A faithful copy is required of the lines from the top of the entries through the line that contains "AZ_DATABASE_NAME=pay-bank-db", both included, with no pictures.
The input below:
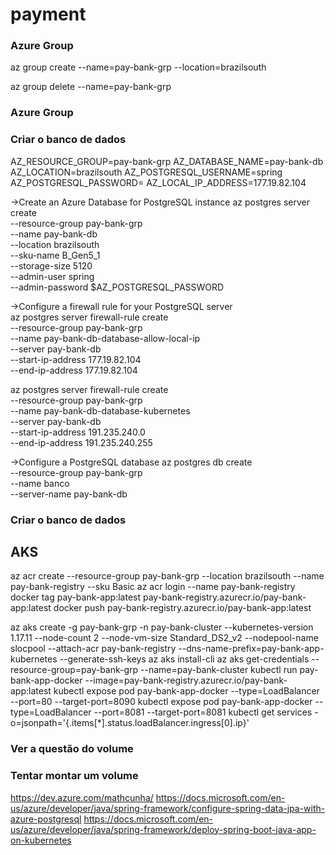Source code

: # payment

### Azure Group ###
az group create --name=pay-bank-grp --location=brazilsouth

az group delete --name=pay-bank-grp

### Azure Group ###
### Criar o banco de dados ###
AZ_RESOURCE_GROUP=pay-bank-grp
AZ_DATABASE_NAME=pay-bank-db
AZ_LOCATION=brazilsouth
AZ_POSTGRESQL_USERNAME=spring
AZ_POSTGRESQL_PASSWORD=
AZ_LOCAL_IP_ADDRESS=177.19.82.104

->Create an Azure Database for PostgreSQL instance
az postgres server create \
    --resource-group pay-bank-grp \
    --name pay-bank-db \
    --location brazilsouth \
    --sku-name B_Gen5_1 \
    --storage-size 5120 \
    --admin-user spring \
    --admin-password $AZ_POSTGRESQL_PASSWORD
	
->Configure a firewall rule for your PostgreSQL server	
az postgres server firewall-rule create \
    --resource-group pay-bank-grp \
    --name pay-bank-db-database-allow-local-ip \
    --server pay-bank-db \
    --start-ip-address 177.19.82.104 \
    --end-ip-address 177.19.82.104
	
az postgres server firewall-rule create \
    --resource-group pay-bank-grp \
    --name pay-bank-db-database-kubernetes \
    --server pay-bank-db \
    --start-ip-address 191.235.240.0 \
    --end-ip-address 191.235.240.255
	
	
->Configure a PostgreSQL database
az postgres db create \
    --resource-group pay-bank-grp \
    --name banco \
    --server-name pay-bank-db

### Criar o banco de dados ###

## AKS ##

az acr create --resource-group pay-bank-grp --location brazilsouth --name pay-bank-registry --sku Basic
az acr login --name pay-bank-registry
docker tag pay-bank-app:latest pay-bank-registry.azurecr.io/pay-bank-app:latest
docker push pay-bank-registry.azurecr.io/pay-bank-app:latest

az aks create -g pay-bank-grp -n pay-bank-cluster --kubernetes-version 1.17.11 --node-count 2 --node-vm-size Standard_DS2_v2 --nodepool-name slocpool --attach-acr pay-bank-registry --dns-name-prefix=pay-bank-app-kubernetes --generate-ssh-keys
az aks install-cli
az aks get-credentials --resource-group=pay-bank-grp --name=pay-bank-cluster
kubectl run pay-bank-app-docker --image=pay-bank-registry.azurecr.io/pay-bank-app:latest
kubectl expose pod pay-bank-app-docker --type=LoadBalancer --port=80 --target-port=8090
kubectl expose pod pay-bank-app-docker --type=LoadBalancer --port=8081 --target-port=8081
kubectl get services -o=jsonpath='{.items[*].status.loadBalancer.ingress[0].ip}'





### Ver a questão do volume ###
### Tentar montar um volume ###

https://dev.azure.com/mathcunha/
https://docs.microsoft.com/en-us/azure/developer/java/spring-framework/configure-spring-data-jpa-with-azure-postgresql
https://docs.microsoft.com/en-us/azure/developer/java/spring-framework/deploy-spring-boot-java-app-on-kubernetes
End of The input.
Exercise response ->
Source code

: # payment

### Azure Group ###
az group create --name=pay-bank-grp --location=brazilsouth

az group delete --name=pay-bank-grp

### Azure Group ###
### Criar o banco de dados ###
AZ_RESOURCE_GROUP=pay-bank-grp
AZ_DATABASE_NAME=pay-bank-db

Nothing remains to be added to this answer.